Sun Oct 19, 2014 9:06 am

By Dave Orrick, St Paul Pioneer Press
Posted: 10/18/2014 04:04:46 PM CDT

Photos and video: http://www.twincities.com/sports/ci_267 ... n-woodcock

SHERBURNE NATIONAL WILDLIFE REFUGE -- Clusters of headlamps bob through the field of grasses and young willow shoots well after dark.

"We got one," calls a voice from one cluster. "You guys?"

"Six!" is the cheery response.

The two clusters meet amid what might to the outsider look like a series of badminton nets erected for who knows what purpose. The headlamps illuminate hands holding half a dozen cloth sacks, each occasionally squirming.

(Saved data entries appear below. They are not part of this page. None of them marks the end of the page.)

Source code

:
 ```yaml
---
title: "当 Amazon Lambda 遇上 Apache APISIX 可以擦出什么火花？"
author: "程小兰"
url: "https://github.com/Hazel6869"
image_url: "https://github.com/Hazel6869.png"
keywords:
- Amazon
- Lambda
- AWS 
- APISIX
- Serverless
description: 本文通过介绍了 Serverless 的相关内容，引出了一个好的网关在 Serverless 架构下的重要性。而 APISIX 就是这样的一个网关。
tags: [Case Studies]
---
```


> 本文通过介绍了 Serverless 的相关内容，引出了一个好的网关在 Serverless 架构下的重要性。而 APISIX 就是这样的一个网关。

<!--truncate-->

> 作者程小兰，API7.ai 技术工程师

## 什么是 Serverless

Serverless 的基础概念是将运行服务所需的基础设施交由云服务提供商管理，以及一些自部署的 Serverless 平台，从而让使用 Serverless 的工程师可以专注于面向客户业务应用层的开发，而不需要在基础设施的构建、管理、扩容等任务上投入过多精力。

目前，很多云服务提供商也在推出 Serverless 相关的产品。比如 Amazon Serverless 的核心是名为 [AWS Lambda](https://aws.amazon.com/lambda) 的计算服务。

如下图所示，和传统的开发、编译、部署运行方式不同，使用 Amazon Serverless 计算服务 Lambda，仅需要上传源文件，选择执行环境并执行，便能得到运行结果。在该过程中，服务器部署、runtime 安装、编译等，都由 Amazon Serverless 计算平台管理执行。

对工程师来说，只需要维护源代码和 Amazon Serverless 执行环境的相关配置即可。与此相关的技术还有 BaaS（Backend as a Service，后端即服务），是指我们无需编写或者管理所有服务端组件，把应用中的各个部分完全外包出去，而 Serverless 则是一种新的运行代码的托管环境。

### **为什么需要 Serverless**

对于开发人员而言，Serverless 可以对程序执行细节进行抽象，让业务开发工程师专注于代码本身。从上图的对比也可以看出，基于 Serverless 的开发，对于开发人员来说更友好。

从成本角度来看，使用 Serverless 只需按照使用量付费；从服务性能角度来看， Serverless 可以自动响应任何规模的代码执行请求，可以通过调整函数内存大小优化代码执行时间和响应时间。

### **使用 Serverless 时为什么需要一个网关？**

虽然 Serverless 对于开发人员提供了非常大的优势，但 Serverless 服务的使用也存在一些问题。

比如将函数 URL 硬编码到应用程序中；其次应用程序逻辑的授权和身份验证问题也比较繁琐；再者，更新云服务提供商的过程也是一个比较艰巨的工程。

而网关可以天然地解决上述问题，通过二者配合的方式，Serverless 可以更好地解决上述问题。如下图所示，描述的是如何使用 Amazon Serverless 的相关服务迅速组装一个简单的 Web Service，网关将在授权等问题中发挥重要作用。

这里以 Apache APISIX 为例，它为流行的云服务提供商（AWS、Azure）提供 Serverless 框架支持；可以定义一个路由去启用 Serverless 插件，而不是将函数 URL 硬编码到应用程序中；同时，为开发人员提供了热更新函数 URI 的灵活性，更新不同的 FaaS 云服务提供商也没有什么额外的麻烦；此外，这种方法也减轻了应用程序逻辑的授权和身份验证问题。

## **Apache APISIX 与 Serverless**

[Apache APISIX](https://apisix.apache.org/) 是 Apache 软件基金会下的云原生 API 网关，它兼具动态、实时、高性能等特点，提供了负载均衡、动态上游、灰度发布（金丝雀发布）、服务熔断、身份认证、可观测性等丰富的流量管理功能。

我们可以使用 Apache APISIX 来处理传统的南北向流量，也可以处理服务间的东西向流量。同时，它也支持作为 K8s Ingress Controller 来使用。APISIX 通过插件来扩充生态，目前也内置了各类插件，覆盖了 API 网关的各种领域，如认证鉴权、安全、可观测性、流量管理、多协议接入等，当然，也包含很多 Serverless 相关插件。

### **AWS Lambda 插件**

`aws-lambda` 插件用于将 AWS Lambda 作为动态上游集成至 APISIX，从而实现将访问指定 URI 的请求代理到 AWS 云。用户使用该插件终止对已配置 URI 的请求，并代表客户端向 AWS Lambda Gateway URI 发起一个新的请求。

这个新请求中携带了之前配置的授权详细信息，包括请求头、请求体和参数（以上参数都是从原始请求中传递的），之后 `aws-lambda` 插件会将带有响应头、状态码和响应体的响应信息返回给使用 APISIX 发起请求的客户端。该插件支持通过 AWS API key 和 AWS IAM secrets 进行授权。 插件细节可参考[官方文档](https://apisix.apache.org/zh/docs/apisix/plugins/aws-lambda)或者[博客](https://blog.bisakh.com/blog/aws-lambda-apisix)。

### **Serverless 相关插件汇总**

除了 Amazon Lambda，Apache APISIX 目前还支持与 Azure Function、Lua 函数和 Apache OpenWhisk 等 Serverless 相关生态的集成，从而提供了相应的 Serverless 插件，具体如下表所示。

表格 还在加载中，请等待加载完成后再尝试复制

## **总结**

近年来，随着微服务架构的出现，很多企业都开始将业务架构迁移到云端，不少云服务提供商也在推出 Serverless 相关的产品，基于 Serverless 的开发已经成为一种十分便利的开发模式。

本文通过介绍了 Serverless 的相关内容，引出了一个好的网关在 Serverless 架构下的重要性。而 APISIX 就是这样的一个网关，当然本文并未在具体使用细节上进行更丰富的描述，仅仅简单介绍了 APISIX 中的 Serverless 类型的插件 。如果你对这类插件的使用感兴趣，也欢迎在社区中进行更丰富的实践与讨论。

Inside each is a live American woodcock.

This was the scene this month as a team of researchers and volunteers set out to catch woodcocks and fit them with small satellite transmitters. The badminton nets are "mist nets" that birds simply fly into unawares as they head toward evening roosting grounds.

The project, headed by the U.S. Fish and Wildlife Service, aims to unravel lingering mysteries surrounding the odd and diminutive migratory game bird.

With a long beak and toes, the American woodcock looks similar to a shorebird. Yet it lives generally in the woods, using its flexible beak -- which it can open just at the tip if it so desires -- to forage on insects and grubs in the damp forest floor. Adding to its idiosyncrasies: It's eyes appear sort of backward; in fact, its brain is essentially upside down.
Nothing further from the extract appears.